In: Biology
describe how phase I and phase II metabolism influence/affect i) renal and ii) hepatic elimination of a drug? Answers must be detailed and complete sentences.
Drug elimination is the process of removing administered drugs from the body. Hydrophilic drugs can directly undergo excretion while hydrophobic drugs need to undergo certain metabolic modifications in their molecules. Generally, the liver is responsible for drug metabolism and kidney for excretion so, dysfunction at any level can lead to the accumulation of drug / toxic metabolites. Biotransformation of hydrophobic drugs along with increasing the hydrophilicity also detoxifies the exogenous substances.
2 pathways of hepatic drug transformation are phase I and phase II.
Phase I: Hepatic microsomal enzymes cause oxidation, reduction, and hydrolysis of the exogenous molecules. The cytochrome P450 system is responsible for oxidative metabolism. CYP34A is an enzyme of cytochrome P450 family and is responsible for the metabolism of more than 50% of drugs. The activity of these enzymes can be activated or inhibited by drugs and other substances. Their activation diminishes the activity of the drug and inhibition can increase the drug plasma concentration to toxicity levels. For example, phenytoin and phenobarbital induce the enzyme activity while diltiazem and erythromycin inhibit it.
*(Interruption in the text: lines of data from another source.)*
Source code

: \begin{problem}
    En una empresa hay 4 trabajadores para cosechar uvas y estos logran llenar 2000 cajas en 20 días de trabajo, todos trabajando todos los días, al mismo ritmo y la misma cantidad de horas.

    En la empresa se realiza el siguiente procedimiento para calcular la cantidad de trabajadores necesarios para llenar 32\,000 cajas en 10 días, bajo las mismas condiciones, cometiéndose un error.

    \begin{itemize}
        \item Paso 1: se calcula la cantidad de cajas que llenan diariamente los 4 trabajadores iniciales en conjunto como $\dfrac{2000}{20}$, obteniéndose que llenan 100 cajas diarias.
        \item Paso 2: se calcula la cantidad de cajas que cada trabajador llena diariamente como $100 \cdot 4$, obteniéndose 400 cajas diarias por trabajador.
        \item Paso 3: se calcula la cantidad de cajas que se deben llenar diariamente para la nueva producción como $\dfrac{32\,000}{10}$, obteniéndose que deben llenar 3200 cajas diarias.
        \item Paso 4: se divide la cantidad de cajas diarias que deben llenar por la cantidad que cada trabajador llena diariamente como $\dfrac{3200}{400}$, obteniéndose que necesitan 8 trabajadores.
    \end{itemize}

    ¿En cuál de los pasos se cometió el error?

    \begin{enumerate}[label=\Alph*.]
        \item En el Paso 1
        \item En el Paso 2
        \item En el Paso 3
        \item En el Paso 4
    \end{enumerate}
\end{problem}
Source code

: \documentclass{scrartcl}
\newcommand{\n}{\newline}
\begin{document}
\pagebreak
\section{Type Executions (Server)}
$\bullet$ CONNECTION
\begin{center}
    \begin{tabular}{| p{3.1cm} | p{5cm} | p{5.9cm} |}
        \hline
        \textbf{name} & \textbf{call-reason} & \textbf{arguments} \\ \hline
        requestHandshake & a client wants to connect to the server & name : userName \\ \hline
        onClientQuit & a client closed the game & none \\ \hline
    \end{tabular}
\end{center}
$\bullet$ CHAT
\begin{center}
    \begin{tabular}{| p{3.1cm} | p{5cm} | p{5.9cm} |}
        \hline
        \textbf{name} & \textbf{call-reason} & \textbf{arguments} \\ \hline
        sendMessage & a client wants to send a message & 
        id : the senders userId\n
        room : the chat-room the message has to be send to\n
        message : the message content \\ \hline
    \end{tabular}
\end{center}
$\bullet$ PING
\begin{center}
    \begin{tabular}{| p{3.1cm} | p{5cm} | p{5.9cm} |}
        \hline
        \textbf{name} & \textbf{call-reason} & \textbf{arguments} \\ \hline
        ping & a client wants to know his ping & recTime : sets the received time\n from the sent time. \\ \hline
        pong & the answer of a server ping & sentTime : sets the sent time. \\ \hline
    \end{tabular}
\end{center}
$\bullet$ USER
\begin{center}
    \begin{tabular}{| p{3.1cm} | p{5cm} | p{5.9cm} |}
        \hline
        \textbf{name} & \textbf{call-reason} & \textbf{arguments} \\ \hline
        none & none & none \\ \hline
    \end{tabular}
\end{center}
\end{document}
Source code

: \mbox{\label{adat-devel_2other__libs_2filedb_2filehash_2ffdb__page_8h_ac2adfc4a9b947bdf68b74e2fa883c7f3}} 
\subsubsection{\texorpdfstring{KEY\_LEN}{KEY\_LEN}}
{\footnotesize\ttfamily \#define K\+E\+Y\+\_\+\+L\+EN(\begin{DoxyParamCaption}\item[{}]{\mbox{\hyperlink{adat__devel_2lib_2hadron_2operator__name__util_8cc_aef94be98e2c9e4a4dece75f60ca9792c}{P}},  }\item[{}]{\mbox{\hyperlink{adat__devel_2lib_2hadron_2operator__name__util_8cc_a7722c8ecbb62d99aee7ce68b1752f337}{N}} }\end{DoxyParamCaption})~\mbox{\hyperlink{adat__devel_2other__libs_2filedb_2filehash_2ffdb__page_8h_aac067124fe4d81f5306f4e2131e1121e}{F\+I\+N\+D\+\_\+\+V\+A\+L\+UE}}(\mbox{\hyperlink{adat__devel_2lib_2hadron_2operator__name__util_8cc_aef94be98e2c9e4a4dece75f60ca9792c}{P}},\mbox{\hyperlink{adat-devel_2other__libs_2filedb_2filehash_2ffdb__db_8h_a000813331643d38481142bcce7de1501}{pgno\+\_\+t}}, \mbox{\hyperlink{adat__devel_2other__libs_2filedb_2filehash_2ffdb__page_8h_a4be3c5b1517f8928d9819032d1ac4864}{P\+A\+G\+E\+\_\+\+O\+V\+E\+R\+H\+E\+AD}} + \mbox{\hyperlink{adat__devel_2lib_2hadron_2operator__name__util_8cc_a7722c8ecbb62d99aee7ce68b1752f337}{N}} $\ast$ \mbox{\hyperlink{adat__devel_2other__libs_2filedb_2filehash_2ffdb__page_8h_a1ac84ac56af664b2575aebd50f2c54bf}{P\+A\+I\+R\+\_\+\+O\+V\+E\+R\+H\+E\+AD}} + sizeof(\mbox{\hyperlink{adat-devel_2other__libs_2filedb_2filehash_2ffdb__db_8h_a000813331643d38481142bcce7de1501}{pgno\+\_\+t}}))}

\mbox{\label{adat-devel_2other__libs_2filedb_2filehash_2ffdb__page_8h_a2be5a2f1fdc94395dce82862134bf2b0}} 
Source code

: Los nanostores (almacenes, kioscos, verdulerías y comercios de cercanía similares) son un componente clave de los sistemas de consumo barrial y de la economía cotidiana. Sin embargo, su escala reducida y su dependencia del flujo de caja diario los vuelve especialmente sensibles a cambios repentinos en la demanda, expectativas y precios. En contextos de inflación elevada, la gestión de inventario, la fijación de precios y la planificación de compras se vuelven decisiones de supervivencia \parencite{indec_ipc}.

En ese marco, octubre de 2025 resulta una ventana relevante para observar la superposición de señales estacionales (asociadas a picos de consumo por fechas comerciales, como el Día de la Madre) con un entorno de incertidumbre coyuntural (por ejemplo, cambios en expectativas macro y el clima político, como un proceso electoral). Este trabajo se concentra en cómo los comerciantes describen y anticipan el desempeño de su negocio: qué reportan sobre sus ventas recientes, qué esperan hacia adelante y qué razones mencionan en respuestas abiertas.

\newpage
Phase II: In this phase, polar molecules (like amino acids, glucuronic acid, glutathione, acetate, etc.) are added to the nonpolar group to make them hydrophilic and allow renal/biliary excretion. Molecules can enter bypass phase I and enter directly or may undergo initial processing in phase I. Glucorinidation (UDP-glucuronosyltransferase is the enzyme involved) is one of the main processes for biotransformation. A phase II metabolite of morphine i.e., morphine-6-glucuronide has significant analgesic activity.
Hepatic elimination: The first-pass effect is a feature of hepatic metabolism that plays an important role in the elimination of many drugs. Because of the first-pass effect, enteric drugs directly get transferred to the liver via portal vein where they undergo biotransformation before getting into the systemic circulation. This demands for adjustability in drug dosage as this process reduces the bioavailability of the drug. Drugs administered intravenously escape the first-pass metabolism.
Renal excretion completes the process of drug elimination that started in the liver. Polar molecules undergo filtration and get excreted in the urine. The pH of urine affects the excretion of drugs. Weakly acidic drugs show increased excretion in basic urine and weakly basic drugs in acidic urine.
Clinical Significance
In liver diseases like cirrhosis, phase I and phase II are affected leading to toxic accumulation of the drug/metabolite. So, in case of severe liver disease, the dose of the drug needs to be reduced to have the same effect. Also, in conditions that reduce blood flow to the liver as in shock or hypotension, the drug metabolic rate reduces.
In renal diseases like chronic kidney disease, renal excretion of the drug is compromised leading to accumulation. With increasing age, renal functions become less effective and thus adjustments in dose need to be considered. Certain conditions that affect renal blood flow like congestive heart failure, ADH pathologies also reduce the renal excretion of the drug.